If the CG paladin was trying to follow a lawful code you may be right. But following a good code makes you good and following a chaotic code makes you chaotic and following an evil code makes you evil.

If paladins were allowed to be 'any good', then the code they would follow would be good.

So basically, you are saying that any code a non-lawful paladin would follow would be a non-restrictive code.

Not sure how you can figure out a code that isn't going to conflict with something the character watns at some point.
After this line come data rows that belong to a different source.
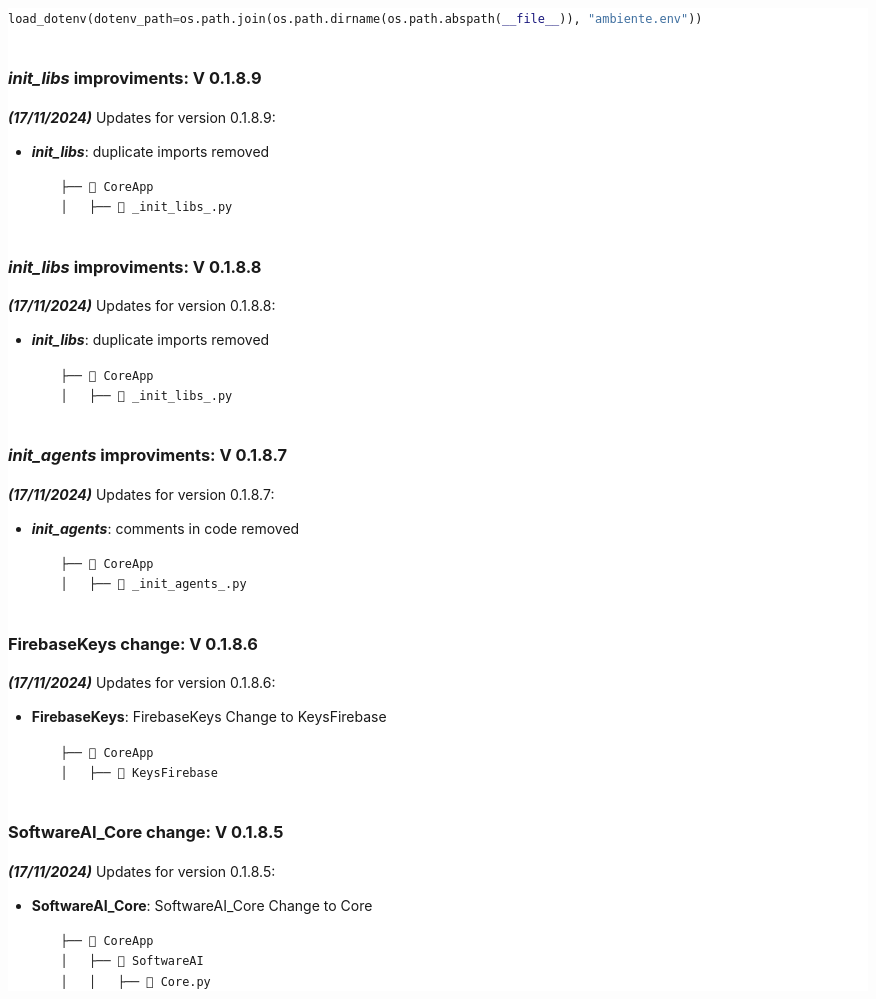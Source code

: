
 ```python
load_dotenv(dotenv_path=os.path.join(os.path.dirname(os.path.abspath(__file__)), "ambiente.env"))
```

#
### _init_libs_ improviments: V 0.1.8.9
***(17/11/2024)***
Updates for version 0.1.8.9:
* **_init_libs_**: duplicate imports removed
    ```
        ├── 📁 CoreApp
        │   ├── 🐍 _init_libs_.py
    ```
#
### _init_libs_ improviments: V 0.1.8.8
***(17/11/2024)***
Updates for version 0.1.8.8:
* **_init_libs_**: duplicate imports removed
    ```
        ├── 📁 CoreApp
        │   ├── 🐍 _init_libs_.py
    ```
#
### _init_agents_ improviments: V 0.1.8.7
***(17/11/2024)***
Updates for version 0.1.8.7:
* **_init_agents_**: comments in code removed
    ```
        ├── 📁 CoreApp
        │   ├── 🐍 _init_agents_.py
    ```
#

### FirebaseKeys change: V 0.1.8.6
***(17/11/2024)***
Updates for version 0.1.8.6:
* **FirebaseKeys**: FirebaseKeys Change to KeysFirebase
    ```
        ├── 📁 CoreApp
        │   ├── 📁 KeysFirebase
    ```
#

### SoftwareAI_Core change: V 0.1.8.5
***(17/11/2024)***
Updates for version 0.1.8.5:
* **SoftwareAI_Core**: SoftwareAI_Core Change to Core
    ```
        ├── 📁 CoreApp
        │   ├── 📁 SoftwareAI
        │   │   ├── 🐍 Core.py 
    ```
I do notice you don't bother coming up with codes, because someone will poke a hole in your stance.

it seems to boil down to 'I follow a code that I always can agree with and never disagree with so it's ok and I can never come into conflict with it'. That honestly sounds to me more like 'I just want the powers, not the fluff, and I want a way to use smite and lay on hands and throw out everything else that limits me in any way'.

Malachi Silverclaw wrote:


Quote:
And no, the argument 'but I always agree with my code' is not valid, there is always going to be instances where they don't, that's the whole point to a Paladin, they have a code, and eventually the code is going to require something they don't want to do. Whether it's a chaotic code or a lawful code.

Even if that were true, that wouldn't prevent CG people from becoming paladins. It might make their average length of service shorter.

It's not up to anyone else to tell them they can't accept because they might think it won't last. It's up to the CG guy to accept this service or not.

Basically, you're advocating then for a class that can't last much more than 1-3 levels before they become an Anti-Paladin.

I could live with that. Honestly. I could live in a game where you were able to be any non-LG Good Paladin you wanted, but, you would eventually fall and end up going the AP route.

The biggest problem I see with it is that LG paladins would soon begin putting any non LG paladin in jail, because they were inevitably going to fall to evil.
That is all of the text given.